# Optimisation
Optimisation plays an important role in the DoE process. It is important that the optimisation settings are appropriate for acquisition being optimised. If the acquisition function uses a QoI, the QoI behavior is also important.

The following acquisition characteristic impact the optimiser settings required.
- Stochasticity
- Smoothness (type of gradients available).

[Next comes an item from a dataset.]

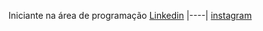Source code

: Iniciante na área de programação
[Linkedin](www.linkedin.com/in/gabriel-matos-a20127266) |----|
[instagram](https://www.instagram.com/biel_young_original/)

For each characteristic this notebook covers:
- How to assess your acqusition function for this characteristic.
- Optimisation implications

Additionally this notebook contains:
- Glossary of important optimiser setting.



In [None]:
import gpytorch
import matplotlib.pyplot as plt
import numpy as np
import torch
from botorch.fit import fit_gpytorch_mll
from botorch.models import SingleTaskGP
from botorch.optim import optimize_acqf
from torch.utils.data import DataLoader, RandomSampler

from axtreme.acquisition.qoi_look_ahead import QoILookAhead
from axtreme.data import BatchInvariantSampler2d, MinimalDataset, SizableSequentialSampler
from axtreme.plotting.gp_fit import plot_1d_model
from axtreme.qoi import GPBruteForce
from axtreme.sampling import NormalIndependentSampler
from axtreme.utils.gradient import is_smooth_1d

torch.set_default_dtype(torch.float64)
device = "cpu"

## Example acquisition function

### Model:
NOTE: this is the exact model defined in `tests/conftest.py: model_singletaskgp_d1_t2`

In [None]:
def target1(x: torch.Tensor) -> torch.Tensor:
    return torch.sin(x * 10)


def target2(x: torch.Tensor) -> torch.Tensor:
    return 0.5 * torch.cos(x * 10) + 0.8


def y_func(x: torch.Tensor) -> torch.Tensor:
    return torch.concat([target1(x), target2(x)], dim=-1)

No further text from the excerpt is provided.